The Kennedy-1 well, a horizontal well in which Empyrean has an 18% working
interest, has reached target depth of 16,530 ft. The well is targeting the
shallowest of the three zones to be tested in the Sugarloaf-1 well, and 41/2'
liner has been successfully run to total depth. Preparations are now being made
for an extensive fracture stimulation and testing programme.
The TCEI JV Block A-1 well, a horizontal well in which Empyrean has a 7.5%
working interest has also reached total depth. This well is also targeting the
shallowest of the three zones to be tested in the Sugarloaf-1 well. This well
had very exciting gas flares whilst drilling and is about to commence an
extensive fracture stimulation and testing programme.
The TCEI JV Block A-2 well, a vertical well in which Empyrean has a 7.5% working
interest, has also reached total depth. This well has encountered the three
zones that show promise in the Sugarloaf -1 well. This well will be used to
monitor the fracture stimulation programme in the TCEI JV Block A-1 well before
preparation for its own testing programme is finalised.
The TCEI JV Block A-3 well, a horizontal well in which Empyrean has a 7.5%
working interest, is targeting the shallowest of the three zones encountered in
the Sugarloaf-1 well. Drilling in the target zone has already encountered
hydrocarbons.
We look forward to the results of testing from each of these wells during what
promises to be an exciting testing phase for the Company.

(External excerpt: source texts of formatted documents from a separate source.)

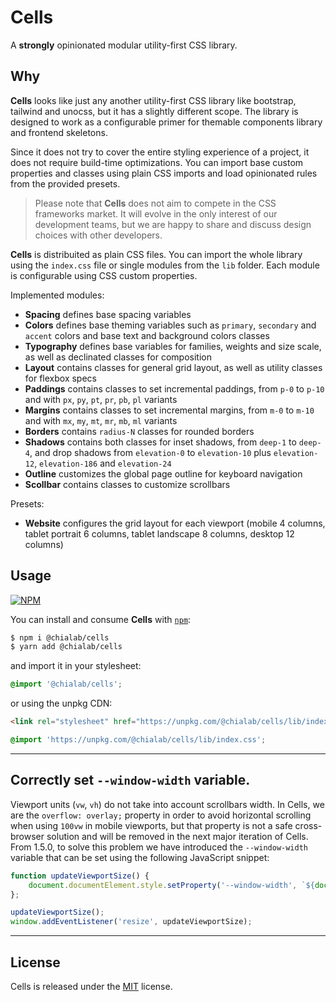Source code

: # Cells

A **strongly** opinionated modular utility-first CSS library.

## Why

**Cells** looks like just any another utility-first CSS library like bootstrap, tailwind and unocss, but it has a slightly different scope. The library is designed to work as a configurable primer for themable components library and frontend skeletons.

Since it does not try to cover the entire styling experience of a project, it does not require build-time optimizations. You can import base custom properties and classes using plain CSS imports and load opinionated rules from the provided presets.

> Please note that **Cells** does not aim to compete in the CSS frameworks market. It will evolve in the only interest of our development teams, but we are happy to share and discuss design choices with other developers.

**Cells** is distribuited as plain CSS files. You can import the whole library using the `index.css` file or single modules from the `lib` folder. Each module is configurable using CSS custom properties.

Implemented modules:

* **Spacing** defines base spacing variables
* **Colors** defines base theming variables such as `primary`, `secondary` and `accent` colors and base text and background colors classes
* **Typography** defines base variables for families, weights and size scale, as well as declinated classes for composition
* **Layout** contains classes for general grid layout, as well as utility classes for flexbox specs
* **Paddings** contains classes to set incremental paddings, from `p-0` to `p-10` and with `px`, `py`, `pt`, `pr`, `pb`, `pl` variants
* **Margins** contains classes to set incremental margins, from `m-0` to `m-10` and with `mx`, `my`, `mt`, `mr`, `mb`, `ml` variants
* **Borders** contains `radius-N` classes for rounded borders
* **Shadows** contains both classes for inset shadows, from `deep-1` to `deep-4`, and drop shadows from `elevation-0` to `elevation-10` plus `elevation-12`, `elevation-186` and `elevation-24`
* **Outline** customizes the global page outline for keyboard navigation
* **Scollbar** contains classes to customize scrollbars

Presets:

* **Website** configures the grid layout for each viewport (mobile 4 columns, tablet portrait 6 columns, tablet landscape 8 columns, desktop 12 columns)

## Usage

[![NPM](https://img.shields.io/npm/v/@chialab/cells.svg)](https://www.npmjs.com/package/@chialab/cells)

You can install and consume **Cells** with [`npm`](https://www.npmjs.com/):

```sh
$ npm i @chialab/cells
$ yarn add @chialab/cells
```

and import it in your stylesheet:

```css
@import '@chialab/cells';
```

or using the unpkg CDN:

```html
<link rel="stylesheet" href="https://unpkg.com/@chialab/cells/lib/index.css" />
```

```css
@import 'https://unpkg.com/@chialab/cells/lib/index.css';
```

---

## Correctly set `--window-width` variable.

Viewport units (`vw`, `vh`) do not take into account scrollbars width. In Cells, we are the `overflow: overlay;` property in order to avoid horizontal scrolling when using `100vw` in mobile viewports, but that property is not a safe cross-browser solution and will be removed in the next major iteration of Cells. From 1.5.0, to solve this problem we have introduced the `--window-width` variable that can be set using the following JavaScript snippet:

```js
function updateViewportSize() {
    document.documentElement.style.setProperty('--window-width', `${document.body.clientWidth}px`);
};

updateViewportSize();
window.addEventListener('resize', updateViewportSize);
```

---

## License

Cells is released under the [MIT](https://github.com/chialab/cells/blob/main/LICENSE) license.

The Company has also been seeking other opportunities and in September we were
very pleased to announce a participation agreement for a new deal with Texon E&
P, Inc, the US operating subsidiary of ASX-listed Texon Petroleum Limited. In
October, we signed a new agreement to increase our working interest to 20% by
funding 26.6667% of the drilling costs, testing and completion of the Bondi
prospect in Texas. We now also have an option to drill the Coogee prospect, a
28-62 Bcfe target close to the Bondi prospect, on the same increased terms.
Following the drilling of the Bondi and Coogee prospects, the Company will earn
the right to participate on the basis of a 15% working interest in any prospects
to be drilled by Texon on an area of mutual interest covering approximately
25km2.
At the Bondi prospect, the operator has advised that Raun #1 reached a total
depth of 12,500ft. The well found thin non-commercial gas sands in the target
Wilcox section between 10,500 ft and the total depth of the well. As a result
the well has been plugged back to a depth of 10,919ft in order evaluate two
potential gas bearing sands which together amount to a thickness of 50ft between
7,050ft and 7,250 ft.
The drilling rig will now be released and a smaller more cost effective rig will
be used to test these zones as soon as a suitable rig can be located.

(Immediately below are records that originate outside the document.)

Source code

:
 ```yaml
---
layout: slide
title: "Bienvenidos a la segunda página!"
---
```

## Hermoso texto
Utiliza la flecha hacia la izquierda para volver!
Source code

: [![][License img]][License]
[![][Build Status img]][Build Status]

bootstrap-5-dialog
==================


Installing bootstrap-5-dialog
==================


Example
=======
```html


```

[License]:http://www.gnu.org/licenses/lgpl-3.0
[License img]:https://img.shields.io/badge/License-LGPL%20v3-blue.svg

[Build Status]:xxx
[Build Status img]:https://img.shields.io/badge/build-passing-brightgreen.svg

Elsewhere at the Eagle Oil Pool Development Project located in the San Joaquin
Basin in California we have been investigating the alternatives for this
project, including the possibility of a new horizontal completion. The timing of
further operations at Eagle remains unclear at this stage. Further updates will
be provided following developments.
The Company has previously announced that the operator of the Glantal Gas
Project in Germany, Pannonian International Limited, a wholly-owned subsidiary
of Galaxy Energy Corp. (AMEX: GAX) confirmed that an application to extend the
Neues Bergland Permit had been successful. The partners in this project,
including Empyrean have been finalising preparations for further new seismic and
also further work on the existing seismic data with a view to establishing new
locations for drilling in 2008.
Financials
----------
During the six months to 30 September 2007, Project Margarita commenced
production, with initial revenue of £198,265 being generated. It is anticipated
that Empyrean will continue to receive a steady source of cash flow from the
three wells brought on line during the period.

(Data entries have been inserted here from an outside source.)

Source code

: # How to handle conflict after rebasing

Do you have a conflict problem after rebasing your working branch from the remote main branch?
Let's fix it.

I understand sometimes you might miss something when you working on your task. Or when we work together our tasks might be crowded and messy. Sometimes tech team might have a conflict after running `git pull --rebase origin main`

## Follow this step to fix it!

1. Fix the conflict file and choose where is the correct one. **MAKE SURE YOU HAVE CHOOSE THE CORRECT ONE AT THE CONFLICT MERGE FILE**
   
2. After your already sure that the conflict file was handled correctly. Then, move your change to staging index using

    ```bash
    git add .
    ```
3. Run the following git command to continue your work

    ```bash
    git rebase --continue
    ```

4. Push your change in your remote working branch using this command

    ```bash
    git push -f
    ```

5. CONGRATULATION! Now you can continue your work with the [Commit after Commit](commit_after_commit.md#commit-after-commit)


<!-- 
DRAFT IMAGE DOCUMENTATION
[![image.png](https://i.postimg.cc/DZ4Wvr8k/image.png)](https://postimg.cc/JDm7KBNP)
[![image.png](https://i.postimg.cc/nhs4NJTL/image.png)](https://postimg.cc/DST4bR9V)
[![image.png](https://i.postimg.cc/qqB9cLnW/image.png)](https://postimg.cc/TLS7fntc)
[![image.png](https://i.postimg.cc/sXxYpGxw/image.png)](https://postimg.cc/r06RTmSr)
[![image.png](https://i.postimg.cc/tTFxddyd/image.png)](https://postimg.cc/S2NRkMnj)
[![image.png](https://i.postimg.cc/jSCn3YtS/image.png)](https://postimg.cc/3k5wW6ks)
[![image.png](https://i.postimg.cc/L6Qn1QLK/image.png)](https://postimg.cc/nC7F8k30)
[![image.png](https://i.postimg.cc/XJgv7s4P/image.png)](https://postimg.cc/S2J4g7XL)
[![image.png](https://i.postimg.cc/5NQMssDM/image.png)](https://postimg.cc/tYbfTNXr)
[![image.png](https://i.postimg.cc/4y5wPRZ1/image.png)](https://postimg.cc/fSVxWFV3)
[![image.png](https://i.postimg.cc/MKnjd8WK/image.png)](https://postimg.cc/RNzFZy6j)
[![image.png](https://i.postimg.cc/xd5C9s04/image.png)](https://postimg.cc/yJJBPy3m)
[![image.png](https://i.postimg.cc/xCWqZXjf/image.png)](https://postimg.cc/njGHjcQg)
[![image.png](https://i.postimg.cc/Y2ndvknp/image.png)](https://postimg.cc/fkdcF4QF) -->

The Company made a loss after tax of £192,826 for the period. Exploration
expenditure of £1,066,731 for the six months has been capitalised, which
predominately relates to exploration expenditure incurred in relation to the
drilling programmes being carried out at both the Sugarloaf prospect and Project
Margarita.
Board
-----
On 3 July 2007, Malcolm James stepped down as a non-executive Director of the
Company. I would like to take this opportunity to thank Mal for his contribution
to the Company and we wish him well.
Outlook
-------
The Company's operational focus has always been clear and defined: to finance
the exploration and development of energy resource projects in geopolitically
stable environments.
With this in mind we have focussed our efforts more recently on operations in
the United States, where energy prices have been strong and the projects we have
chosen have not only been close to excellent existing hydrocarbon
infrastructure, but they have all been projects with mature drill prospects.
This has meant that we have been drilling targets within a very short time after
concluding negotiations to acquire an interest in those projects. Where we have
made discoveries, we have been able to put those wells rapidly into production
and commence cash flow in a relatively short period of time.
We will continue to seek out appropriate opportunities in countries with a
stable geopolitical environment and concentrate our efforts on deals that have
mature drill targets close to existing infrastructure and high energy demand
markets.
During the period we have extended our portfolio of projects with the
acquisition of the Bondi and Coogee prospects and at the same time have seen
production commence at Margarita. Drilling at Sugarloaf shows real promise and
we eagerly await results on the testing of all these wells.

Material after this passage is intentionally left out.